WASHINGTON (AP) — Defense Secretary Lloyd Austin on Friday overrode a plea agreement reached earlier this week for the accused mastermind of the Sept. 11, 2001, attacks and two other defendants, reinstating them as death-penalty cases.
The move comes two days after the military commission at Guantanamo Bay, Cuba, announced that the official appointed to oversee the war court, retired Brig. Gen. Susan Escallier, had reached plea deals with Khalid Sheikh Mohammed and two accused accomplices, Walid bin Attash and Mustafa al-Hawsawi, in the attacks.
Letters sent to families of the nearly 3,000 people killed in the al-Qaida attacks said the plea agreement stipulated the three would serve life sentences at most.
Some families of the attack’s victims condemned the deal for cutting off any possibility of full trials and possible death penalties. Republicans were quick to fault the Biden administration for the deal, although the White House said after it was announced it had no knowledge of it.

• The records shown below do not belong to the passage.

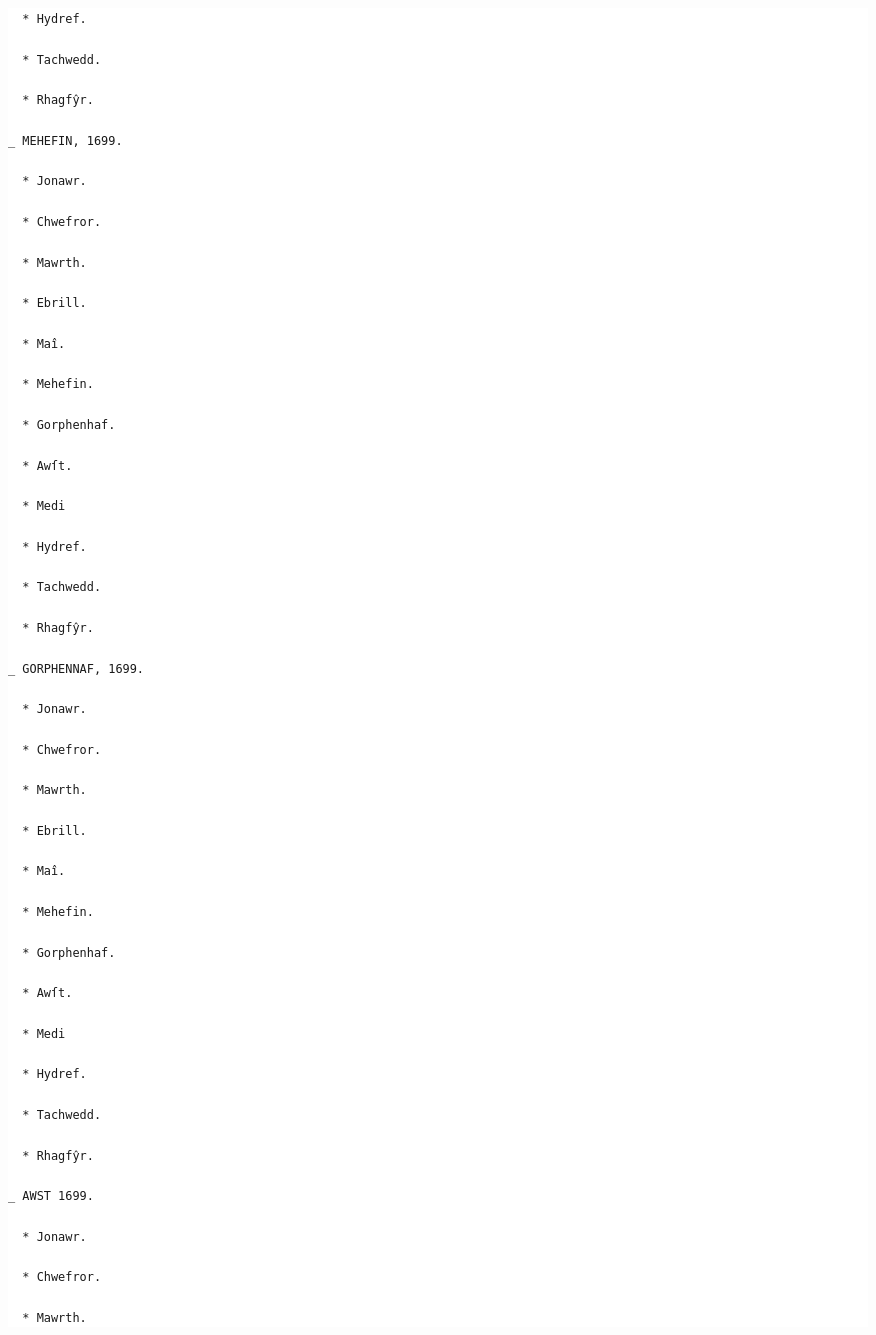       * Hydref.

      * Tachwedd.

      * Rhagfŷr.

    _ MEHEFIN, 1699.

      * Jonawr.

      * Chwefror.

      * Mawrth.

      * Ebrill.

      * Maî.

      * Mehefin.

      * Gorphenhaf.

      * Awſt.

      * Medi

      * Hydref.

      * Tachwedd.

      * Rhagfŷr.

    _ GORPHENNAF, 1699.

      * Jonawr.

      * Chwefror.

      * Mawrth.

      * Ebrill.

      * Maî.

      * Mehefin.

      * Gorphenhaf.

      * Awſt.

      * Medi

      * Hydref.

      * Tachwedd.

      * Rhagfŷr.

    _ AWST 1699.

      * Jonawr.

      * Chwefror.

      * Mawrth.
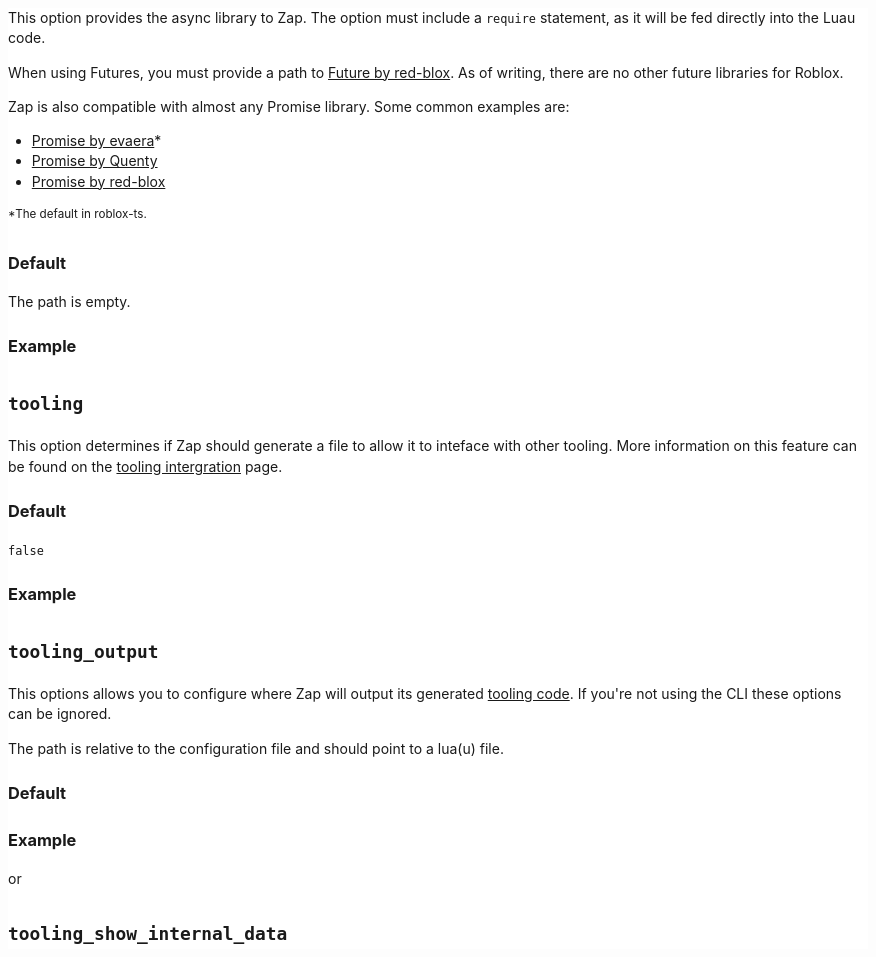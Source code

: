 This option provides the async library to Zap. The option must include a `require` statement, as it will be fed directly into the Luau code.

When using Futures, you must provide a path to [Future by red-blox](https://github.com/red-blox/Util/tree/main/libs/Future). As of writing, there are no other future libraries for Roblox.

Zap is also compatible with almost any Promise library. Some common examples are:

- [Promise by evaera](https://github.com/evaera/roblox-lua-promise/)*
- [Promise by Quenty](https://github.com/Quenty/NevermoreEngine/tree/main/src/promise)
- [Promise by red-blox](https://github.com/red-blox/Util/tree/main/libs/Promise)

<sup>*The default in roblox-ts.</sup>

### Default

The path is empty.

### Example

<CodeBlock :code="asyncLibExample" />

## `tooling`

This option determines if Zap should generate a file to allow it to inteface with other tooling. More information on this feature can be found on the [tooling intergration](../usage/tooling.md) page.

### Default

`false`

### Example

<CodeBlock code="opt tooling = true" />

## `tooling_output`

This options allows you to configure where Zap will output its generated [tooling code](../usage/tooling.md). If you're not using the CLI these options can be ignored.

The path is relative to the configuration file and should point to a lua(u) file.

### Default

<CodeBlock code='opt tooling_output = "./network/tooling.lua"' />

### Example

<CodeBlock :code="toolingOutputExample" />

or

<CodeBlock :code="toolingOutputExample2" />

## `tooling_show_internal_data`
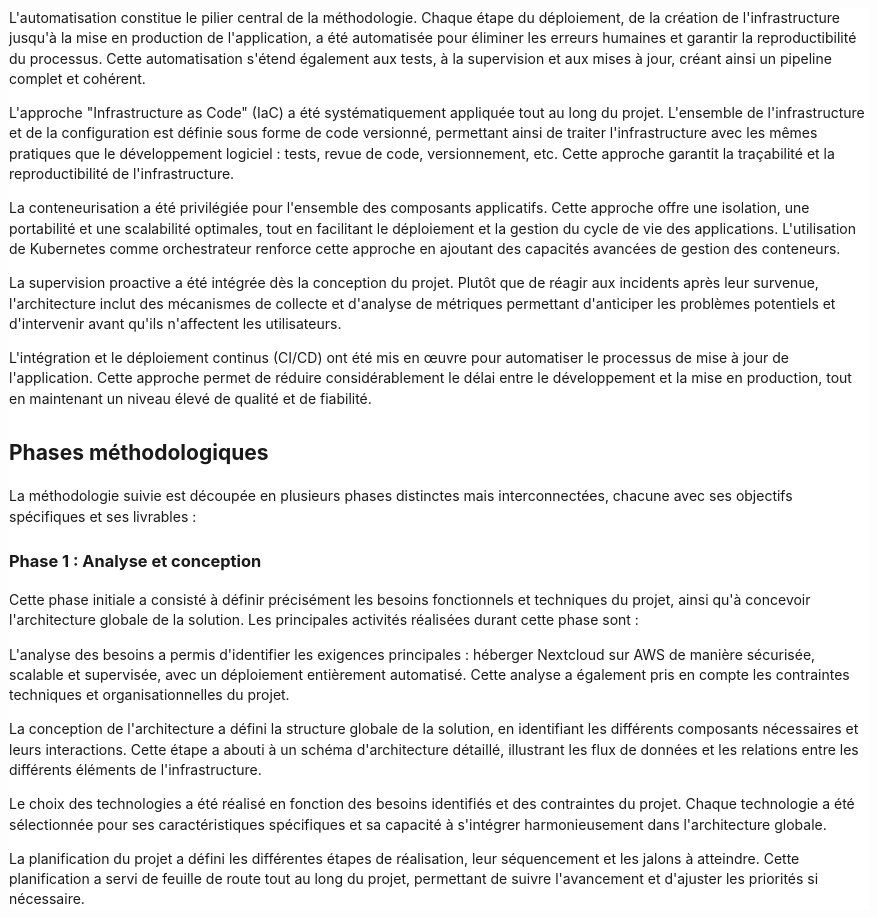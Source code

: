 L'automatisation constitue le pilier central de la méthodologie. Chaque étape du déploiement, de la création de l'infrastructure jusqu'à la mise en production de l'application, a été automatisée pour éliminer les erreurs humaines et garantir la reproductibilité du processus. Cette automatisation s'étend également aux tests, à la supervision et aux mises à jour, créant ainsi un pipeline complet et cohérent.

L'approche "Infrastructure as Code" (IaC) a été systématiquement appliquée tout au long du projet. L'ensemble de l'infrastructure et de la configuration est définie sous forme de code versionné, permettant ainsi de traiter l'infrastructure avec les mêmes pratiques que le développement logiciel : tests, revue de code, versionnement, etc. Cette approche garantit la traçabilité et la reproductibilité de l'infrastructure.

La conteneurisation a été privilégiée pour l'ensemble des composants applicatifs. Cette approche offre une isolation, une portabilité et une scalabilité optimales, tout en facilitant le déploiement et la gestion du cycle de vie des applications. L'utilisation de Kubernetes comme orchestrateur renforce cette approche en ajoutant des capacités avancées de gestion des conteneurs.

La supervision proactive a été intégrée dès la conception du projet. Plutôt que de réagir aux incidents après leur survenue, l'architecture inclut des mécanismes de collecte et d'analyse de métriques permettant d'anticiper les problèmes potentiels et d'intervenir avant qu'ils n'affectent les utilisateurs.

L'intégration et le déploiement continus (CI/CD) ont été mis en œuvre pour automatiser le processus de mise à jour de l'application. Cette approche permet de réduire considérablement le délai entre le développement et la mise en production, tout en maintenant un niveau élevé de qualité et de fiabilité.

## Phases méthodologiques

La méthodologie suivie est découpée en plusieurs phases distinctes mais interconnectées, chacune avec ses objectifs spécifiques et ses livrables :

### Phase 1 : Analyse et conception

Cette phase initiale a consisté à définir précisément les besoins fonctionnels et techniques du projet, ainsi qu'à concevoir l'architecture globale de la solution. Les principales activités réalisées durant cette phase sont :

L'analyse des besoins a permis d'identifier les exigences principales : héberger Nextcloud sur AWS de manière sécurisée, scalable et supervisée, avec un déploiement entièrement automatisé. Cette analyse a également pris en compte les contraintes techniques et organisationnelles du projet.

La conception de l'architecture a défini la structure globale de la solution, en identifiant les différents composants nécessaires et leurs interactions. Cette étape a abouti à un schéma d'architecture détaillé, illustrant les flux de données et les relations entre les différents éléments de l'infrastructure.

Le choix des technologies a été réalisé en fonction des besoins identifiés et des contraintes du projet. Chaque technologie a été sélectionnée pour ses caractéristiques spécifiques et sa capacité à s'intégrer harmonieusement dans l'architecture globale.

La planification du projet a défini les différentes étapes de réalisation, leur séquencement et les jalons à atteindre. Cette planification a servi de feuille de route tout au long du projet, permettant de suivre l'avancement et d'ajuster les priorités si nécessaire.
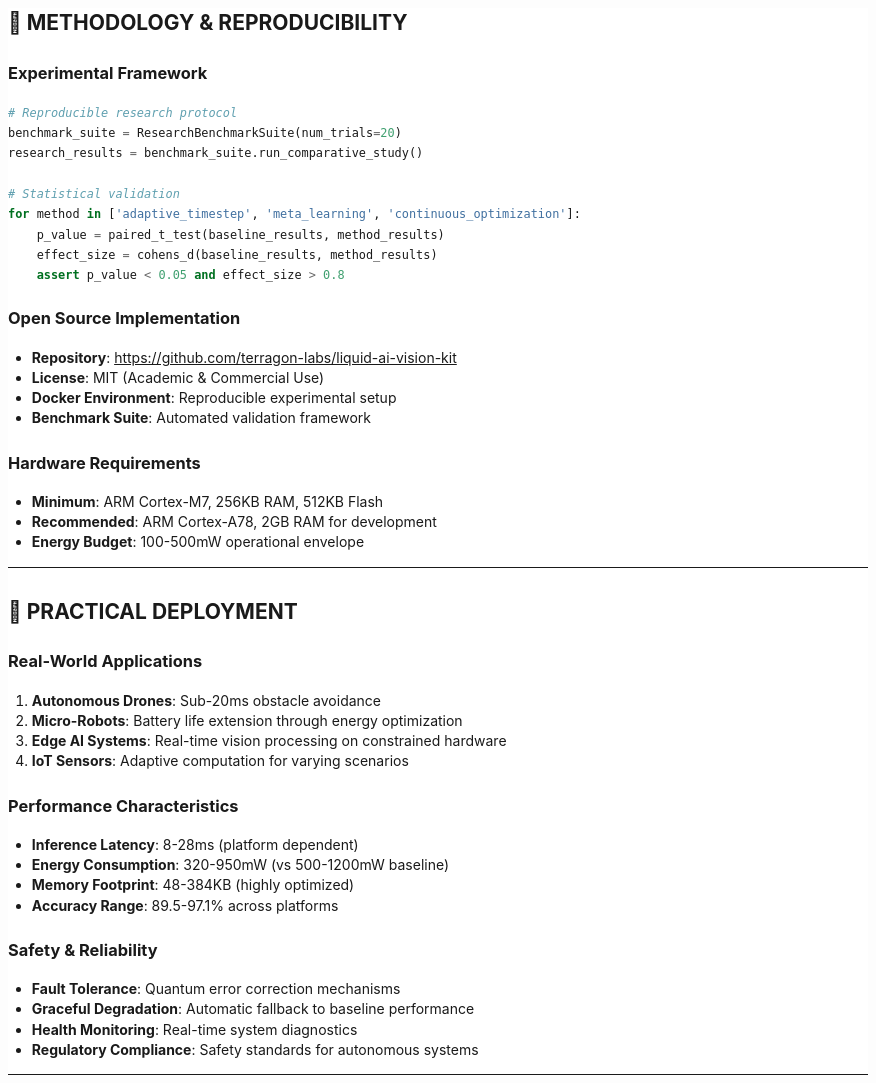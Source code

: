## 🔬 METHODOLOGY & REPRODUCIBILITY

### Experimental Framework
```python
# Reproducible research protocol
benchmark_suite = ResearchBenchmarkSuite(num_trials=20)
research_results = benchmark_suite.run_comparative_study()

# Statistical validation
for method in ['adaptive_timestep', 'meta_learning', 'continuous_optimization']:
    p_value = paired_t_test(baseline_results, method_results)
    effect_size = cohens_d(baseline_results, method_results)
    assert p_value < 0.05 and effect_size > 0.8
```

### Open Source Implementation
- **Repository**: https://github.com/terragon-labs/liquid-ai-vision-kit
- **License**: MIT (Academic & Commercial Use)
- **Docker Environment**: Reproducible experimental setup
- **Benchmark Suite**: Automated validation framework

### Hardware Requirements
- **Minimum**: ARM Cortex-M7, 256KB RAM, 512KB Flash
- **Recommended**: ARM Cortex-A78, 2GB RAM for development
- **Energy Budget**: 100-500mW operational envelope

---

## 🎯 PRACTICAL DEPLOYMENT

### Real-World Applications
1. **Autonomous Drones**: Sub-20ms obstacle avoidance
2. **Micro-Robots**: Battery life extension through energy optimization  
3. **Edge AI Systems**: Real-time vision processing on constrained hardware
4. **IoT Sensors**: Adaptive computation for varying scenarios

### Performance Characteristics
- **Inference Latency**: 8-28ms (platform dependent)
- **Energy Consumption**: 320-950mW (vs 500-1200mW baseline)
- **Memory Footprint**: 48-384KB (highly optimized)
- **Accuracy Range**: 89.5-97.1% across platforms

### Safety & Reliability
- **Fault Tolerance**: Quantum error correction mechanisms
- **Graceful Degradation**: Automatic fallback to baseline performance
- **Health Monitoring**: Real-time system diagnostics
- **Regulatory Compliance**: Safety standards for autonomous systems

---

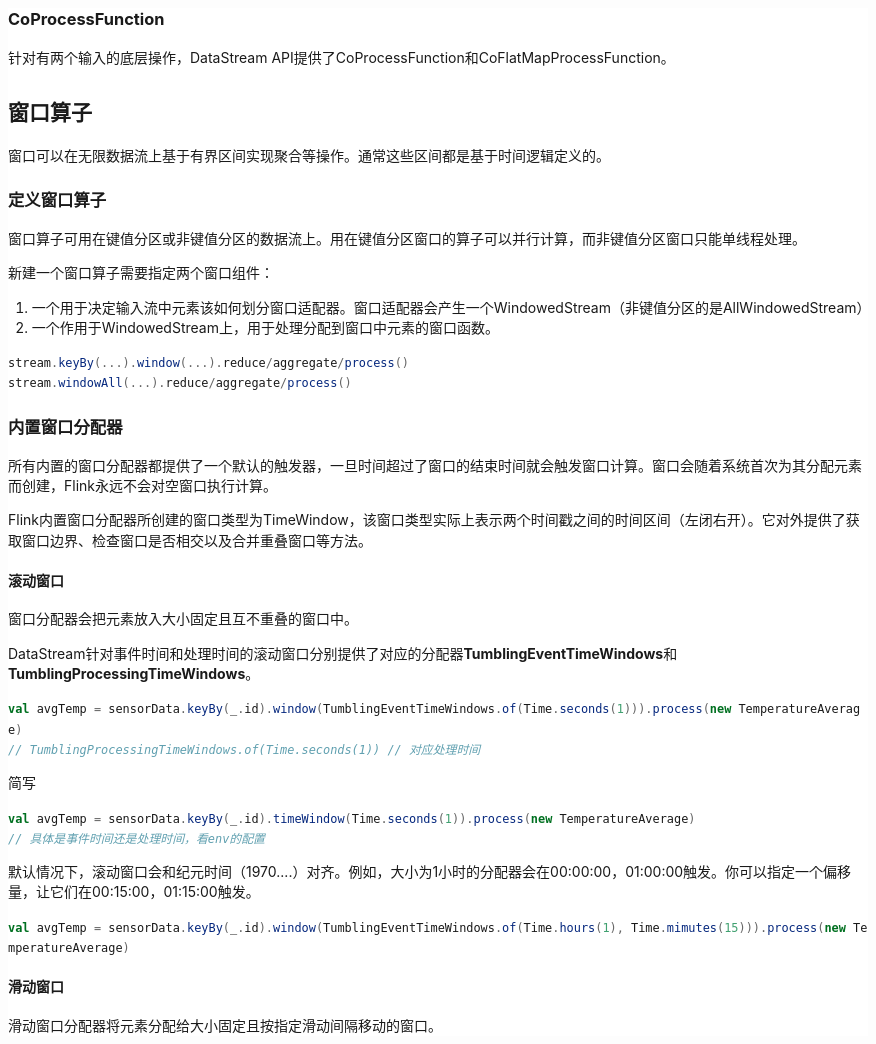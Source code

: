 ### CoProcessFunction

针对有两个输入的底层操作，DataStream API提供了CoProcessFunction和CoFlatMapProcessFunction。

## 窗口算子

窗口可以在无限数据流上基于有界区间实现聚合等操作。通常这些区间都是基于时间逻辑定义的。

### 定义窗口算子

窗口算子可用在键值分区或非键值分区的数据流上。用在键值分区窗口的算子可以并行计算，而非键值分区窗口只能单线程处理。

新建一个窗口算子需要指定两个窗口组件：

1. 一个用于决定输入流中元素该如何划分窗口适配器。窗口适配器会产生一个WindowedStream（非键值分区的是AllWindowedStream）
2. 一个作用于WindowedStream上，用于处理分配到窗口中元素的窗口函数。

```scala
stream.keyBy(...).window(...).reduce/aggregate/process()
stream.windowAll(...).reduce/aggregate/process()
```

### 内置窗口分配器

所有内置的窗口分配器都提供了一个默认的触发器，一旦时间超过了窗口的结束时间就会触发窗口计算。窗口会随着系统首次为其分配元素而创建，Flink永远不会对空窗口执行计算。

Flink内置窗口分配器所创建的窗口类型为TimeWindow，该窗口类型实际上表示两个时间戳之间的时间区间（左闭右开）。它对外提供了获取窗口边界、检查窗口是否相交以及合并重叠窗口等方法。

#### 滚动窗口

窗口分配器会把元素放入大小固定且互不重叠的窗口中。

DataStream针对事件时间和处理时间的滚动窗口分别提供了对应的分配器**TumblingEventTimeWindows**和**TumblingProcessingTimeWindows**。

```scala
val avgTemp = sensorData.keyBy(_.id).window(TumblingEventTimeWindows.of(Time.seconds(1))).process(new TemperatureAverage)
// TumblingProcessingTimeWindows.of(Time.seconds(1)) // 对应处理时间
```

简写

```scala
val avgTemp = sensorData.keyBy(_.id).timeWindow(Time.seconds(1)).process(new TemperatureAverage)
// 具体是事件时间还是处理时间，看env的配置
```

默认情况下，滚动窗口会和纪元时间（1970....）对齐。例如，大小为1小时的分配器会在00:00:00，01:00:00触发。你可以指定一个偏移量，让它们在00:15:00，01:15:00触发。

```scala
val avgTemp = sensorData.keyBy(_.id).window(TumblingEventTimeWindows.of(Time.hours(1), Time.mimutes(15))).process(new TemperatureAverage)
```

#### 滑动窗口

滑动窗口分配器将元素分配给大小固定且按指定滑动间隔移动的窗口。
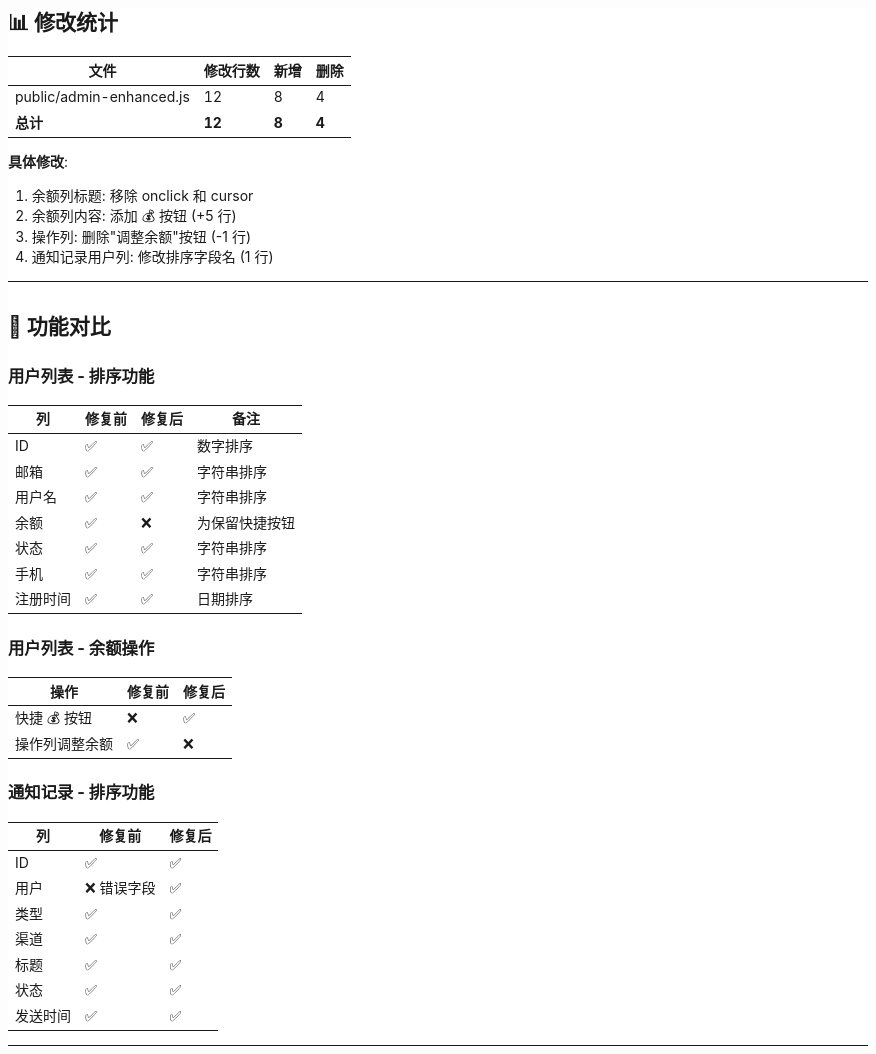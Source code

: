 
## 📊 修改统计

| 文件 | 修改行数 | 新增 | 删除 |
|------|----------|------|------|
| public/admin-enhanced.js | 12 | 8 | 4 |
| **总计** | **12** | **8** | **4** |

**具体修改**:
1. 余额列标题: 移除 onclick 和 cursor
2. 余额列内容: 添加 💰 按钮 (+5 行)
3. 操作列: 删除"调整余额"按钮 (-1 行)
4. 通知记录用户列: 修改排序字段名 (1 行)

---

## 🎊 功能对比

### 用户列表 - 排序功能

| 列 | 修复前 | 修复后 | 备注 |
|----|--------|--------|------|
| ID | ✅ | ✅ | 数字排序 |
| 邮箱 | ✅ | ✅ | 字符串排序 |
| 用户名 | ✅ | ✅ | 字符串排序 |
| 余额 | ✅ | ❌ | 为保留快捷按钮 |
| 状态 | ✅ | ✅ | 字符串排序 |
| 手机 | ✅ | ✅ | 字符串排序 |
| 注册时间 | ✅ | ✅ | 日期排序 |

### 用户列表 - 余额操作

| 操作 | 修复前 | 修复后 |
|------|--------|--------|
| 快捷 💰 按钮 | ❌ | ✅ |
| 操作列调整余额 | ✅ | ❌ |

### 通知记录 - 排序功能

| 列 | 修复前 | 修复后 |
|----|--------|--------|
| ID | ✅ | ✅ |
| 用户 | ❌ 错误字段 | ✅ |
| 类型 | ✅ | ✅ |
| 渠道 | ✅ | ✅ |
| 标题 | ✅ | ✅ |
| 状态 | ✅ | ✅ |
| 发送时间 | ✅ | ✅ |

---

Austin wrote in an order released Friday night that “in light of the significance of the decision,” he had decided that the authority to make a decision on accepting the plea agreements was his. He nullified Escallier’s approval.
Mohammed, whom the U.S. describes as the plotter of the attack that crashed hijacked passenger planes into the World Trade Center, the Pentagon and a Pennsylvania field, and the other two defendants had been expected to formally enter their pleas under the deal as soon as next week.
The U.S. military commission overseeing the cases of five defendants in the Sept. 11 attacks has been stuck in pre-trial hearings and other preliminary court action since 2008. The torture that the defendants underwent while in CIA custody has been among the challenges slowing the cases, and left the prospect of full trials and verdicts still uncertain, in part because of the inadmissibility of evidence linked to the torture.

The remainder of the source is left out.